I'd say that, today, for engineers(based on ECPs - our new buzzword for 
freshouts: Early Career Professionals) more and more of that experience is 
in "C" (not C++, but K&R style C), probably for the same reasons as you 
identify.. their advisor/professor/whathaveyou happened to have a stack of 
C code that needed modifying, using, etc.  The FORTRANites are all starting 
to have a bit of grey in their remaining hair/beards.   These days, a task 
might be to write a C wrapper for a legacy FORTRAN program.

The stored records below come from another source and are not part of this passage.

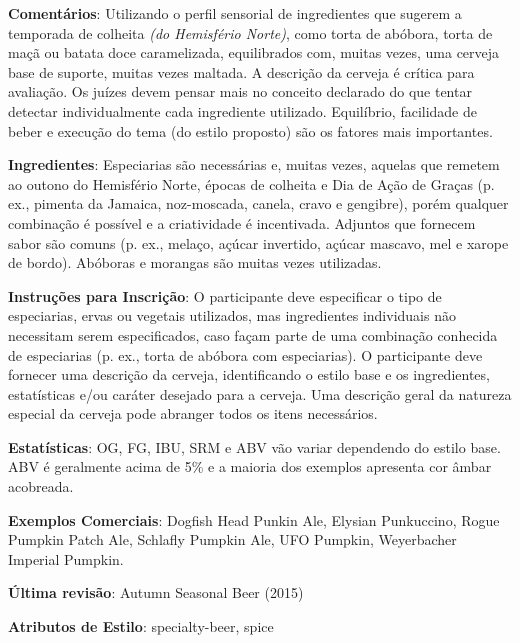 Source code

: \textbf{Comentários}: Utilizando o perfil sensorial de ingredientes que sugerem a temporada de colheita \textit{(do Hemisfério Norte)}, como torta de abóbora, torta de maçã ou batata doce caramelizada, equilibrados com, muitas vezes, uma cerveja base de suporte, muitas vezes maltada. A descrição da cerveja é crítica para avaliação. Os juízes devem pensar mais no conceito declarado do que tentar detectar individualmente cada ingrediente utilizado. Equilíbrio, facilidade de beber e execução do tema (do estilo proposto) são os fatores mais importantes.

\textbf{Ingredientes}: Especiarias são necessárias e, muitas vezes, aquelas que remetem ao outono do Hemisfério Norte, épocas de colheita e Dia de Ação de Graças (p. ex., pimenta da Jamaica, noz-moscada, canela, cravo e gengibre), porém qualquer combinação é possível e a criatividade é incentivada. Adjuntos que fornecem sabor são comuns (p. ex., melaço, açúcar invertido, açúcar mascavo, mel e xarope de bordo). Abóboras e morangas são muitas vezes utilizadas.

\textbf{Instruções para Inscrição}: O participante deve especificar o tipo de especiarias, ervas ou vegetais utilizados, mas ingredientes individuais não necessitam serem especificados, caso façam parte de uma combinação conhecida de especiarias (p. ex., torta de abóbora com especiarias). O participante deve fornecer uma descrição da cerveja, identificando o estilo base e os ingredientes, estatísticas e/ou caráter desejado para a cerveja. Uma descrição geral da natureza especial da cerveja pode abranger todos os itens necessários.

\textbf{Estatísticas}: OG, FG, IBU, SRM e ABV vão variar dependendo do estilo base. ABV é geralmente acima de 5\% e a maioria dos exemplos apresenta cor âmbar acobreada.

\textbf{Exemplos Comerciais}: Dogfish Head Punkin Ale, Elysian Punkuccino, Rogue Pumpkin Patch Ale, Schlafly Pumpkin Ale, UFO Pumpkin, Weyerbacher Imperial Pumpkin.

\textbf{Última revisão}: Autumn Seasonal Beer (2015)

\textbf{Atributos de Estilo}: specialty-beer, spice
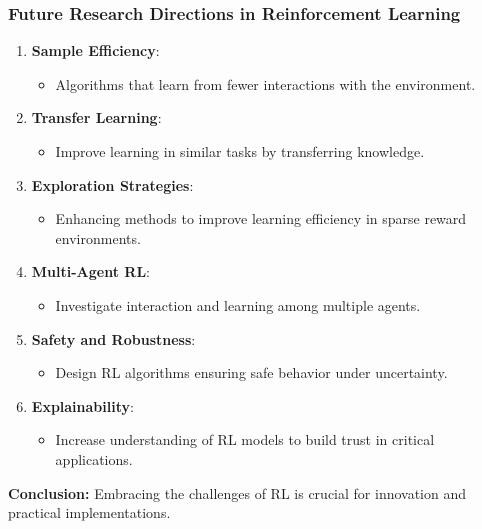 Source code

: \documentclass[aspectratio=169]{beamer}
\begin{document}
\begin{frame}[fragile]
    \frametitle{Future Research Directions in Reinforcement Learning}
    \begin{enumerate}
        \item \textbf{Sample Efficiency}:
        \begin{itemize}
            \item Algorithms that learn from fewer interactions with the environment.
        \end{itemize}
        
        \item \textbf{Transfer Learning}:
        \begin{itemize}
            \item Improve learning in similar tasks by transferring knowledge.
        \end{itemize}
        
        \item \textbf{Exploration Strategies}:
        \begin{itemize}
            \item Enhancing methods to improve learning efficiency in sparse reward environments.
        \end{itemize}
        
        \item \textbf{Multi-Agent RL}:
        \begin{itemize}
            \item Investigate interaction and learning among multiple agents.
        \end{itemize}
        
        \item \textbf{Safety and Robustness}:
        \begin{itemize}
            \item Design RL algorithms ensuring safe behavior under uncertainty.
        \end{itemize}
        
        \item \textbf{Explainability}:
        \begin{itemize}
            \item Increase understanding of RL models to build trust in critical applications.
        \end{itemize}
    \end{enumerate}

    \textbf{Conclusion:} Embracing the challenges of RL is crucial for innovation and practical implementations.
\end{frame}
\end{document}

>BTW, although I myself have programmed in many, many languages --
>including applications that are completely unsuited for it in good old
>APL -- I will freely admit that I have done my damnedest to reduce the
>ones I actually use to three -- C for "real programming" of any sort,
>perl for sophisticated scripting or C-lite programming, and bash
>(because if you do any sysadmin at all you cannot avoid it).
>
>I can intellectually recognize that fortran has (finally) evolved to
>where it isn't as nightmarish as it was when I abandoned it, that maybe
>by now it is a pretty good language. That it was nightmarish is pretty
>clear -- it has changed far more than e.g. C has changed over the same
>time period, and a lot of fortran's changes have been to steal
>constructs from C that were obviously missing in the language and
>obviously necessary.

Hmm.. though.. if you had a FORTRAN code that "worked" and did part of what 
you needed (say 50%)... you'd be on that cusp of modifying the FORTRAN, 
trying to libraryize it (so you can mix the two), or rewriting in C/C++.

This kind of thing comes up more frequently than I'd like.  I don't really 
do software development for a living any more, but still use it. 
{Describing it to a friend, it's like a general contractor who started as a 
carpenter.. these days, most of his job isn't hammering nails and sawing wood}

  So you have this nifty program that does part of what you need, written 
in, for example Visual Basic.  Do you recode it in straight C (and give up 
the user interface features), or in Visual C++ or .NET.  It was maybe the 
work of a couple weeks to generate the original one, and you're looking at 
maybe 3 or 4 days to rewrite it (after all, you've got the design and 
underlying algorithms done, already) or maybe a day to try and find the 
development environment and install it to modify the old one.

It's that "labor hours to complete today's/this week's task" thing.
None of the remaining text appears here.